Teams look north to fill downtown office space
By Daniel Duggan

Businesses in the suburbs should be expecting more calls from a 313 area code.

New leasing teams at three Detroit office buildings are all launching campaigns to fill vacant office space with suburban companies willing to bring their businesses across Eight Mile Road.

A three-broker team from Southfield-based Signature Associates takes over the leasing assignment today for the 1 million-square-foot Comerica Tower in Detroit.

Sam Munaco, Garrett Keais and David Miller plan to fill the nearly 400,000 square feet of vacant space though an aggressive push into the suburbs.

While Munaco is a Detroit office specialist, Miller and Keais are suburban specialists who intend to use their top-level contacts to "educate" suburban businesses about the idea of going downtown.

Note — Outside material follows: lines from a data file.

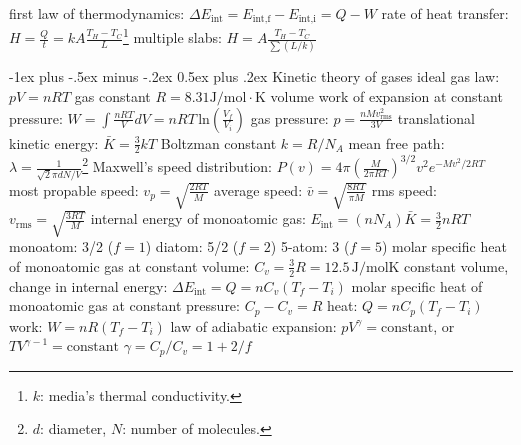\documentclass[10pt,landscape]{article}
\makeatletter
\renewcommand{\subsection}{\@startsection{subsection}{2}{0mm}%
                                {-1ex plus -.5ex minus -.2ex}%
                                {0.5ex plus .2ex}%
                                {\normalfont\normalsize\bfseries}}
\newcommand{\spc}{\hspace*{1em}}
\makeatother
\begin{document}
\begin{multicols}{3}
first law of thermodynamics: $\Delta E_\textrm{int}=E_{\textrm{int,f}}-E_{\textrm{int,i}}=Q-W$
\newline
rate of heat transfer: $H=\frac{Q}{t}=kA\frac{T_H-T_C}{L}$\footnote{$k$: media's thermal conductivity.}
\newline
\spc multiple slabs: $H=A\frac{T_H-T_C}{\sum (L/k)}$

\subsection{Kinetic theory of gases}
ideal gas law: $pV=nRT$
\newline 
gas constant $R=8.31\textrm{J}/\textrm{mol}\cdot \textrm{K}$
\newline
volume work of expansion at constant pressure: $W=\int \frac{nRT}{V}dV=nRT \, \mathrm{ln}(\frac{V_f}{V_i})$
\newline
gas pressure: $p=\frac{nMv_{\textrm{rms}}^2}{3V}$
\newline
translational kinetic energy: $\bar{K}=\frac{3}{2}kT$
\newline 
Boltzman constant $k=R/N_A$
\newline
mean free path: $\lambda =\frac{1}{\sqrt{2}\pi dN/V}$\footnote{$d$: diameter, $N$: number of molecules.}
\newline
Maxwell's speed distribution: $P(v)=4\pi (\frac{M}{2 \pi RT})^{3/2}v^2e^{-Mv^2/2RT}$
\newline
\spc most propable speed: $v_p=\sqrt{\frac{2RT}{M}}$
\newline
\spc average speed: $\bar{v}=\sqrt{\frac{8RT}{\pi M}}$
\newline
\spc rms speed: $v_{\mathrm{rms}}=\sqrt{\frac{3RT}{M}}$
\newline
internal energy of monoatomic gas: $E_{\mathrm{int}}=(nN_A)\bar{K}=\frac{3}{2}nRT$
\newline
\spc monoatom: 3/2 ($f=1$)
\newline 
\spc diatom: 5/2 ($f=2$)
\newline
\spc 5-atom: 3 ($f=5$)
\newline
molar specific heat of monoatomic gas at constant volume: $C_v=\frac{3}{2}R=12.5\,\textrm{J/molK}$
\newline
\spc constant volume, change in internal energy: 
\newline
\spc $\Delta E_{\textrm{int}}=Q=nC_v(T_f-T_i)$
\newline
molar specific heat of monoatomic gas at constant pressure: $C_p-C_v=R$
\newline
\spc heat: $Q=nC_p(T_f-T_i)$
\newline
\spc work: $W=nR(T_f-T_i)$
\newline
law of adiabatic expansion: $pV^\gamma =\textrm{constant}$, or $TV^{\gamma -1}=\textrm{constant}$
\newline
\spc $\gamma =C_p/C_v=1+2/f$


\end{multicols}
\end{document}
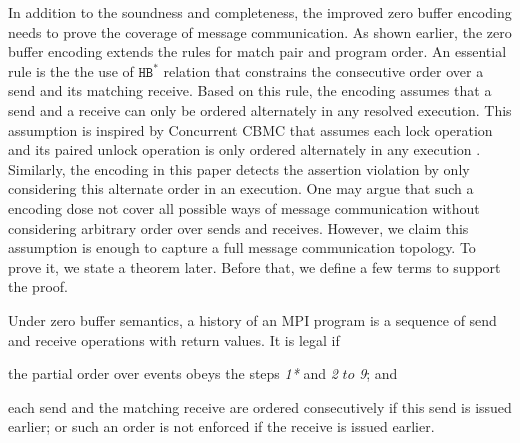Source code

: 
In addition to the soundness and completeness, the improved zero buffer encoding needs to prove the coverage of message communication. As shown earlier, the zero buffer encoding extends the rules for match pair and program order. An essential rule is the the use of $\mathtt{HB^*}$ relation that constrains the consecutive order over a send and its matching receive. Based on this rule, the encoding assumes that a send and a receive can only be ordered alternately in any resolved execution. This assumption is inspired by Concurrent CBMC that assumes each lock operation and its paired unlock  operation is only ordered alternately in any execution \cite{DBLP:conf/cav/RabinovitzG05}. Similarly, the encoding in this paper detects the assertion violation by only considering this alternate order in an execution. One may argue that such a encoding dose not cover all possible ways of message communication without considering arbitrary order over sends and receives. However, we claim this assumption is enough to capture a full message communication topology. To prove it, we state a theorem later.  Before that, we define a few terms to support the proof.

\begin{definition}\label{def:legal}
Under zero buffer semantics, a history of an MPI program is a sequence of send and receive operations with return values. It is legal if
\begin{compactenum}
\item the partial order over events obeys the steps \textit{1*} and \textit{2} $to$ \textit{9}; and 
\item each send and the matching receive are ordered consecutively if this send is issued earlier; or such an order is not enforced if the receive is issued earlier.
\end{compactenum}
\end{definition}

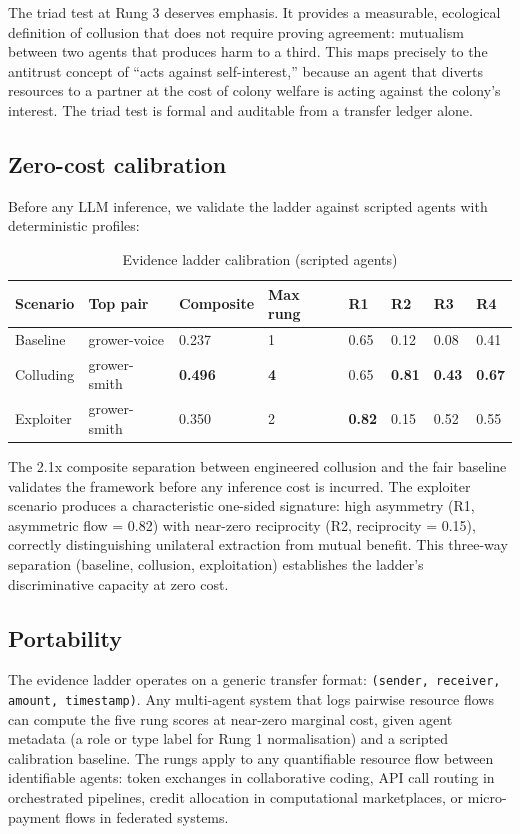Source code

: \documentclass[10pt,a4paper]{article}
\begin{document}
The triad test at Rung 3 deserves emphasis. It provides a measurable, ecological definition of collusion that does not require proving agreement: mutualism between two agents that produces harm to a third. This maps precisely to the antitrust concept of ``acts against self-interest,'' because an agent that diverts resources to a partner at the cost of colony welfare is acting against the colony's interest. The triad test is formal and auditable from a transfer ledger alone.

\subsection{Zero-cost calibration}

Before any LLM inference, we validate the ladder against scripted agents with deterministic profiles:

\begin{table}[H]
\centering\small
\caption{Evidence ladder calibration (scripted agents)}
\begin{tabular}{llllllll}
\hline
Scenario & Top pair & Composite & Max rung & R1 & R2 & R3 & R4 \\
\hline
Baseline & grower-voice & 0.237 & 1 & 0.65 & 0.12 & 0.08 & 0.41 \\
Colluding & grower-smith & \textbf{0.496} & \textbf{4} & 0.65 & \textbf{0.81} & \textbf{0.43} & \textbf{0.67} \\
Exploiter & grower-smith & 0.350 & 2 & \textbf{0.82} & 0.15 & 0.52 & 0.55 \\
\hline
\end{tabular}
\end{table}

The 2.1x composite separation between engineered collusion and the fair baseline validates the framework before any inference cost is incurred. The exploiter scenario produces a characteristic one-sided signature: high asymmetry (R1, asymmetric flow = 0.82) with near-zero reciprocity (R2, reciprocity = 0.15), correctly distinguishing unilateral extraction from mutual benefit. This three-way separation (baseline, collusion, exploitation) establishes the ladder's discriminative capacity at zero cost.

\subsection{Portability}

The evidence ladder operates on a generic transfer format: \texttt{(sender, receiver, amount, timestamp)}. Any multi-agent system that logs pairwise resource flows can compute the five rung scores at near-zero marginal cost, given agent metadata (a role or type label for Rung 1 normalisation) and a scripted calibration baseline. The rungs apply to any quantifiable resource flow between identifiable agents: token exchanges in collaborative coding, API call routing in orchestrated pipelines, credit allocation in computational marketplaces, or micro-payment flows in federated systems.
\end{document}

"In a lot of markets, it might be something that they're not thinking about," Miller said. "Five years ago, even three years ago, this is something that people wouldn't do. But people are comfortable with the concept that the city is coming alive again."

Suburban tenants will be pursued not just by the Signature team.

Steve Eisenshtadt, a vice president with Farmington Hills-based Friedman Real Estate Group, was named leasing representative for 1001 Woodward Ave. last week, and the Detroit office of Jones Lang LaSalle was named leasing representative for the Chase Tower at 611 Woodward Ave. in January.

Brokers at all three buildings say the time is right to urge suburban businesses to be downtown.

Eisenshtadt, a longtime Detroit office broker, said the key is in the employees being coveted.

"There was a time when the employers wanted to be near their homes in the suburbs," he said. "But you have a bulk of employees 25 to 30 years old who want more of an urban environment."

Downtown brokers hope to ride the momentum from the recent announcement by Quicken Loans to move from Livonia to Detroit. At One Kennedy Square, Marketing Associates moved from Bloomfield Hills to Detroit, and Health Plan of Michigan moved from Southfield.

Key in hiring Signature Associates was the ability to team Munaco's Detroit experience with Keais' and Miller's deep lists of suburban contacts, said W. Emery Matthews, chief investment officer with Detroit-based Mayfield Gentry Realty Advisors L.L.C. Mayfield Gentry made the decision in conjunction with the building's majority investor, New York-based iStar Financial.

Mathews said Signature seemed a better fit than Grubb & Ellis, which was hired for the assignment in July. Grubb & Ellis confirmed it lost the listing and declined to comment further.

Given the new exuberance, challenges abound to fill Detroit space.

The Detroit office vacancy is 27.9 percent compared with 25.3 percent for the overall market, according to a fourth-quarter report by the Southfield office of CB Richard Ellis.

Most of the absorption in Detroit has been through companies expanding or moving from the suburbs; and the tenants rumored to be looking for space, such as Deloitte & Touche USA L.L.P. and Bank of America, aren't new to the area.

Attempts to bring suburban tenants to Detroit in recent years have failed when the employees of companies were eager to move to the city but top-level executives weren't as eager, said A.J. Weiner, a vice president with Jones Lang LaSalle.

Weiner and the leasing team for the Chase Tower consider suburban tenants to be among the targets.

"We have a targeted suburban strategy, looking at the users we feel most likely to be part of the revitalization," he said. "Because it has to start at the top, if the leaders don't want to make the move, you won't have the motivation you need."